Tasks flowed effortlessly from one to the next. I made progress without friction. A rhythm took over and I felt as though I was simply along for the ride. What's the difference between those days? Why does it sometimes feel so easy and other times so hard? I believe the answer lies in a word we often use but rarely examine, and that is a rhythm. When people say they're in a rhythm,
They're usually described in a state where everything is clicking. They're not fighting themselves. There's no mental friction. Movement is smooth. In music, rhythm is not just the beat, it's the foundation. Without rhythm, even beautiful notes collapse into noise. In life, it's the same thing. Without rhythm, even the best intentions seem to fall flat. Rhythm is not just a habit. It's not just a schedule.
It's a relationship with time. It's the art of aligning your internal pace with the demands of the worlds around you. It's when the routines you build match the natural ebb and flow of your own energy, your own attention, and your purpose. But rhythm doesn't happen by accident. It has to be cultivated. And the first step is noticing when it appears for you. You have to learn what it feels like, what you feel like, when you are in that
What time of day does this tend to occur? What were you doing in the hours before? What was your environment like?
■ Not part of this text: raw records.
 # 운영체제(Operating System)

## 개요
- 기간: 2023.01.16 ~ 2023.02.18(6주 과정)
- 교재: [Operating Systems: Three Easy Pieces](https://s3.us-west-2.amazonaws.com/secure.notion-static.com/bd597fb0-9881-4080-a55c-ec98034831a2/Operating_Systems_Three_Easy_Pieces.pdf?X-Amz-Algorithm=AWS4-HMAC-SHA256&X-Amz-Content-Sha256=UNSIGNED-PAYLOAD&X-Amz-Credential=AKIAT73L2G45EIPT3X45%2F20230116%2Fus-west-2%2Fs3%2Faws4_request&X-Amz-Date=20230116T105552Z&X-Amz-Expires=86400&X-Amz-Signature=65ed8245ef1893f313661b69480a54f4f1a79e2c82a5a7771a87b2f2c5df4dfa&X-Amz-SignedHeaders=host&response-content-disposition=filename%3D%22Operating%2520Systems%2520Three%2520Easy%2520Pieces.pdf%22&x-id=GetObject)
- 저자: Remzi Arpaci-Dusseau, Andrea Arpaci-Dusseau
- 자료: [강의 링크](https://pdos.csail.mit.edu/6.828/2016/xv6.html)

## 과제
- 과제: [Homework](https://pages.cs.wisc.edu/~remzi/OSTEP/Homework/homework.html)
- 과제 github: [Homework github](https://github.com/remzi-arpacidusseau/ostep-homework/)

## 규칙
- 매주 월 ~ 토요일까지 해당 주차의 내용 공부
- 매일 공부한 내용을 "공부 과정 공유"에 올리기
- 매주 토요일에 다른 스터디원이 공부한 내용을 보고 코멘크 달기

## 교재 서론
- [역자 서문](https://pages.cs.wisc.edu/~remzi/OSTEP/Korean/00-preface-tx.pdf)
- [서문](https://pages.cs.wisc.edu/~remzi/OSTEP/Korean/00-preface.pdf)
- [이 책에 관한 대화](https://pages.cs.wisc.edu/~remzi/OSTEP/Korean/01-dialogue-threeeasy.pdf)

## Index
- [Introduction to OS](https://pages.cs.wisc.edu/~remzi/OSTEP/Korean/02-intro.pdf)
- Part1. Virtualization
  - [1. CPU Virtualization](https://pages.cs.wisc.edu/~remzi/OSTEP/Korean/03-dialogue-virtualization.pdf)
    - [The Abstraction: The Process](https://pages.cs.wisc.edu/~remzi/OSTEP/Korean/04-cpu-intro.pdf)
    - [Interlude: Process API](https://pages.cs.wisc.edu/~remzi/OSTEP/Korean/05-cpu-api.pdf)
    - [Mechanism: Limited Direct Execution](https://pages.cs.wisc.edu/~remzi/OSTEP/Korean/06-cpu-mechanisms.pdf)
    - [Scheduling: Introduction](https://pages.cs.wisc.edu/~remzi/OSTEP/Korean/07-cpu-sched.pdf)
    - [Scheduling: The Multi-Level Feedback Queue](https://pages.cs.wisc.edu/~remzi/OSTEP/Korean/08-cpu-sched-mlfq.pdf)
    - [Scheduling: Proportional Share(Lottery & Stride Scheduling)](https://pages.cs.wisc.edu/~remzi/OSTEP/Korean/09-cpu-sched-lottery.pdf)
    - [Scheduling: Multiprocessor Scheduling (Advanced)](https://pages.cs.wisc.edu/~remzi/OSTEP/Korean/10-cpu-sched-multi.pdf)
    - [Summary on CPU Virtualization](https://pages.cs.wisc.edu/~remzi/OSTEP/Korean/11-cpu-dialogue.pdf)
There are clues there if you're actually paying attention. Let me describe to you how you one might begin to cultivate this. You could start with a morning routine, not for the sake of checking boxes like I got this done and I got that done, but to establish a tempo such as what I do. I take a walk or go for a run.
Guy Reams (02:22.349)
I do little bit of writing, journaling, and then I try to read something meaningful, something inspirational. I do something predictable and repeatable and deliberate. I don't rush it. I don't make it mechanical. I just, just steady. Then that's when you find your pace for the day. You start your first task, you complete it, and then pause. Don't sprint from one thing to the next. Take a breath. Let your mind settle before you start on to the next thing.
Slowly, you'll begin to find a pattern. Tasks start linking together. Thoughts flow in sequence. You're no longer starting from scratch with each effort. And if you're interrupted, you now know how to return because you've established this rhythm. Like a song that you've heard before, you can pick it back up. You now know the tempo, or at least the feel of it. Rhythm, once found, creates momentum. It reduces the energy cost of decision making.
You no longer ask, what should I do next? You just do it. The groove is there and it carries you forward. And this is the key to sustained productivity, not heroic bursts of effort, but just rhythm. Not just discipline, but alignment. When your mind, your body, your habits, and your environment fall into step, work becomes less like pushing a boulder up the hill and more like walking in stride with something much larger than yourself.
The goal then is not just to chase the peak performance as a rare high. It's to design a life that through routine, through attention and patience, that gives rhythm a chance to show up more often in your life. Because in the end, it's a rhythm that transforms effort into motion and motion into achievement.